QCE Economics - Unit 3 - International trade

Balance of Payments and Foreign Investment | QCE Economics

Learn the current account, capital and financial account, balance of trade, foreign debt and foreign investment for QCE Economics Unit 3.

Updated 2026-05-18 - 4 min read

QCAA official coverage - Economics 2025 v1.4

Exact syllabus points covered

  1. Comprehend and describe key concepts using economic terminology, including balance of payments, balance of trade, capital and financial account, current account deficit, current account, foreign investment, foreign debt and external stability.
  2. Comprehend, explain and classify a country's international transactions into current and capital account statements.
  3. Comprehend and explain the significance of foreign investment to Australian economic development, e.g. to finance mining booms.
  4. Select data and information to analyse and evaluate patterns of Australia's balance of payments including the current account and balance of trade over the last 5 or 10 years, including the percentage change.
  5. Select data and information to analyse and evaluate cyclical and structural causes and effects of Australian current and capital account trends.
  6. Select data and information to analyse and evaluate the significance of movements within the balance of payments on the domestic economy, from a variety of perspectives, e.g. import and export suppliers, and buyers.
  7. Select data and information to analyse and evaluate the significance of Australia's foreign debt position and foreign investment longitudinally.
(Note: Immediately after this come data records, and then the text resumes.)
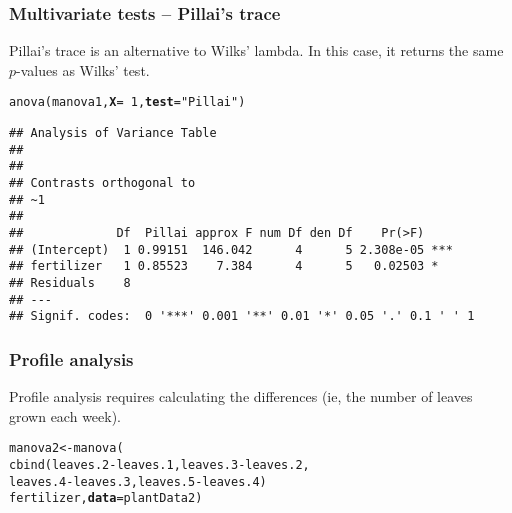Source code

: \documentclass[color=usenames,dvipsnames]{beamer}\usepackage[]{graphicx}\usepackage[]{color}
\makeatletter
\newcommand{\hlnum}[1]{\textcolor[rgb]{0.69,0.494,0}{#1}}%
\newcommand{\hlstr}[1]{\textcolor[rgb]{0.749,0.012,0.012}{#1}}%
\newcommand{\hlopt}[1]{\textcolor[rgb]{0,0,0}{#1}}%
\newcommand{\hlstd}[1]{\textcolor[rgb]{0,0,0}{#1}}%
\newcommand{\hlkwb}[1]{\textcolor[rgb]{0,0.341,0.682}{#1}}%
\newcommand{\hlkwc}[1]{\textcolor[rgb]{0,0,0}{\textbf{#1}}}%
\newcommand{\hlkwd}[1]{\textcolor[rgb]{0.004,0.004,0.506}{#1}}%
\newenvironment{kframe}{%
 \def\at@end@of@kframe{}%
 \ifinner\ifhmode%
  \def\at@end@of@kframe{\end{minipage}}%
  \begin{minipage}{\columnwidth}%
 \fi\fi%
 \def\FrameCommand##1{\hskip\@totalleftmargin \hskip-\fboxsep
 \colorbox{shadecolor}{##1}\hskip-\fboxsep
     \hskip-\linewidth \hskip-\@totalleftmargin \hskip\columnwidth}%
 \MakeFramed {\advance\hsize-\width
   \@totalleftmargin\z@ \linewidth\hsize
   \@setminipage}}%
 {\par\unskip\endMakeFramed%
 \at@end@of@kframe}
\newenvironment{knitrout}{}{} %
\makeatother
\begin{document}
\begin{frame}[fragile]
  \frametitle{Multivariate tests -- Pillai's trace}
  \small
  {%
    Pillai's trace is an alternative to Wilks' lambda. In this
    case, it returns the same $p$-values as Wilks' test.}
  \vfill
  \footnotesize
\begin{knitrout}\footnotesize
{}\color{fgcolor}\begin{kframe}
\begin{alltt}
\hlkwd{anova}\hlstd{(manova1,} \hlkwc{X}\hlstd{=}\hlopt{~}\hlnum{1}\hlstd{,} \hlkwc{test}\hlstd{=}\hlstr{"Pillai"}\hlstd{)}
\end{alltt}
\begin{verbatim}
## Analysis of Variance Table
## 
## 
## Contrasts orthogonal to
## ~1
## 
##             Df  Pillai approx F num Df den Df    Pr(>F)    
## (Intercept)  1 0.99151  146.042      4      5 2.308e-05 ***
## fertilizer   1 0.85523    7.384      4      5   0.02503 *  
## Residuals    8                                             
## ---
## Signif. codes:  0 '***' 0.001 '**' 0.01 '*' 0.05 '.' 0.1 ' ' 1
\end{verbatim}
\end{kframe}
\end{knitrout}

\end{frame}












\begin{frame}[fragile]
  \frametitle{Profile analysis}
  {%
    Profile analysis requires calculating the differences (ie, the
    number of leaves grown each week).}
  \vspace{1cm}
  \footnotesize
\begin{knitrout}\footnotesize
{}\color{fgcolor}\begin{kframe}
\begin{alltt}
\hlstd{manova2} \hlkwb{<-} \hlkwd{manova}\hlstd{(}
    \hlkwd{cbind}\hlstd{(leaves.2}\hlopt{-}\hlstd{leaves.1, leaves.3}\hlopt{-}\hlstd{leaves.2,}
          \hlstd{leaves.4}\hlopt{-}\hlstd{leaves.3, leaves.5}\hlopt{-}\hlstd{leaves.4)} \hlopt{~}
    \hlstd{fertilizer,} \hlkwc{data}\hlstd{=plantData2)}
\end{alltt}
\end{kframe}
\end{knitrout}
\end{frame}
\end{document}
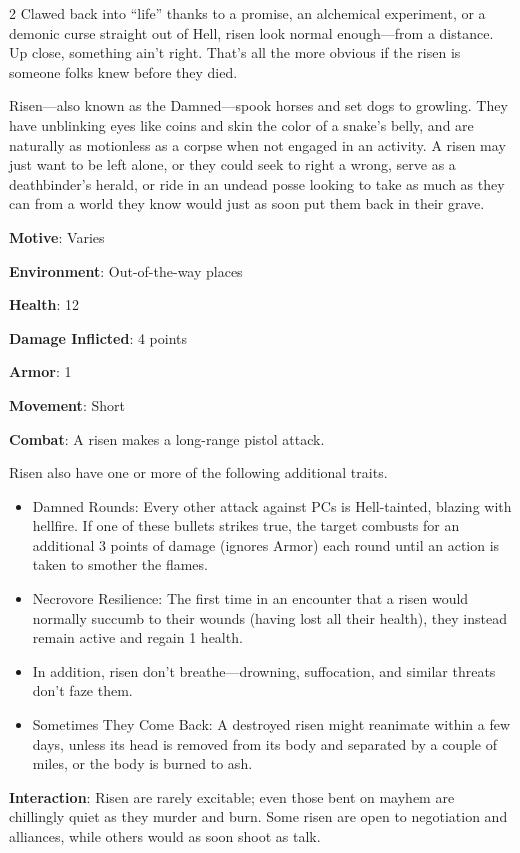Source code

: \begin{multicols}{2}
Clawed back into “life” thanks to a promise, an alchemical experiment, or a demonic curse straight out of Hell, risen look normal enough—from a distance. Up close, something ain’t right. That’s all the more obvious if the risen is someone folks knew before they died. 

Risen—also known as the Damned—spook horses and set dogs to growling. They have unblinking eyes like coins and skin the color of a snake’s belly, and are naturally as motionless as a corpse when not engaged in an activity. A risen may just want to be left alone, or they could seek to right a wrong, serve as a deathbinder’s herald, or ride in an undead posse looking to take as much as they can from a world they know would just as soon put them back in their grave.

\textbf{Motive}: Varies 

\textbf{Environment}: Out-of-the-way places 

\textbf{Health}: 12 

\textbf{Damage Inflicted}: 4 points 

\textbf{Armor}: 1 

\textbf{Movement}: Short 

\textbf{Combat}: A risen makes a long-range pistol attack. 

Risen also have one or more of the following additional traits. 
\begin{itemize}
\item 	Damned Rounds: Every other attack against PCs is Hell-tainted, blazing with hellfire. If one of these bullets strikes true, the target combusts for an additional 3 points of damage (ignores Armor) each round until an action is taken to smother the flames. 
\item 	Necrovore Resilience: The first time in an encounter that a risen would normally succumb to their wounds (having lost all their health), they instead remain active and regain 1 health. 
\item 	In addition, risen don’t breathe—drowning, suffocation, and similar threats don’t faze them. 
\item 	Sometimes They Come Back: A destroyed risen might reanimate within a few days, unless its head is removed from its body and separated by a couple of miles, or the body is burned to ash. 
\end{itemize}

\textbf{Interaction}: Risen are rarely excitable; even those bent on mayhem are chillingly quiet as they murder and burn. Some risen are open to negotiation and alliances, while others would as soon shoot as talk. 


\end{multicols}
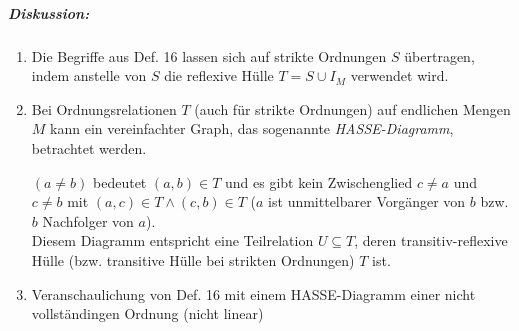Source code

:\subparagraph{Diskussion:} 
\begin{enumerate}
\item Die Begriffe aus Def. 16 lassen sich auf strikte Ordnungen $S$ übertragen, indem anstelle von $S$ die reflexive Hülle $T=S \cup I_M$ verwendet wird.
\item Bei Ordnungsrelationen $T$ (auch für strikte Ordnungen) auf endlichen Mengen $M$ kann ein vereinfachter Graph, das sogenannte \emph{HASSE-Diagramm}, betrachtet werden.\\
$(a\not = b)$ bedeutet $(a,b) \in T$ und es gibt kein Zwischenglied $c \not = a$ und $c\not = b$ mit $(a,c) \in T \wedge (c,b) \in T$ ($a$ ist unmittelbarer Vorgänger von $b$ bzw. $b$ Nachfolger von $a$).\\
Diesem Diagramm entspricht eine Teilrelation $U \subseteq T$, deren transitiv-reflexive Hülle (bzw. transitive Hülle bei strikten Ordnungen) $T$ ist.
\item Veranschaulichung von Def. 16 mit einem HASSE-Diagramm einer nicht vollständingen Ordnung (nicht linear)\\
\end{enumerate}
The balance of payments records transactions between residents of Australia and the rest of the world over a period of time. It is a structured way to answer: what money is flowing in, what money is flowing out, and what does that reveal about external stability?

The two main accounts

The balance of payments has two major sections.

| Account | What it records | Examples | |---|---|---| | Current account | Trade in goods and services, income flows and transfers | iron ore exports, imported vehicles, dividends paid to foreign investors, remittances | | Capital and financial account | Capital transfers and financial investment flows | foreign direct investment, portfolio investment, loans, reserve asset changes |

For QCE, the current account and the capital and financial account are usually analysed together because one side often helps finance the other.

Current account

The current account includes:

  • goods exports and imports
  • services exports and imports
  • primary income, such as wages, interest, rent, profit and dividends
  • secondary income, such as transfers and aid

The balance of trade is exports minus imports of goods and services:

$ \text{Balance of trade}=X-M $

A trade surplus occurs when exports exceed imports. A trade deficit occurs when imports exceed exports.

The current account balance is broader than the balance of trade because it also includes income and transfers.

Capital and financial account

The capital and financial account records investment and financial flows. Foreign investment can be:

  • direct investment, where an investor has a significant influence over a business
  • portfolio investment, such as shares and bonds
  • loans and deposits
  • reserve asset transactions

Foreign investment can support Australian development by financing projects that domestic saving alone may not fund. Mining booms, infrastructure and business expansion often require large capital inflows.

Foreign debt and external stability

Foreign debt is money owed by Australian residents to overseas lenders. It matters for external stability because servicing debt requires interest payments, and foreign-currency debt can become more expensive if the AUD depreciates.

Foreign liabilities are not automatically bad. If foreign capital funds productive investment, future output and income may rise. The risk is higher when borrowing funds consumption, unproductive assets or projects that do not generate enough future income.

Cyclical and structural causes

Balance of payments trends can be cyclical or structural.

| Type | Meaning | Example | |---|---|---| | Cyclical | Caused by the stage of the economic cycle | During strong domestic growth, imports may rise because households and firms spend more | | Structural | Caused by long-term features of the economy | Persistent income deficits because foreign ownership of Australian assets leads to dividend and interest payments overseas |

Terms of trade movements are also important. If export prices rise relative to import prices, export receipts can improve the trade balance. If commodity prices fall, the trade balance can weaken even if export volumes do not change much.

Evaluating balance of payments movements

Always ask: who is affected?

  • Exporters benefit from strong overseas demand and favourable exchange rates.
  • Importers benefit from a stronger AUD and cheaper overseas inputs.
  • Consumers may benefit from cheaper imports.
  • Domestic firms may face stronger competition from imports.
  • Governments may worry about external stability if foreign debt servicing becomes difficult.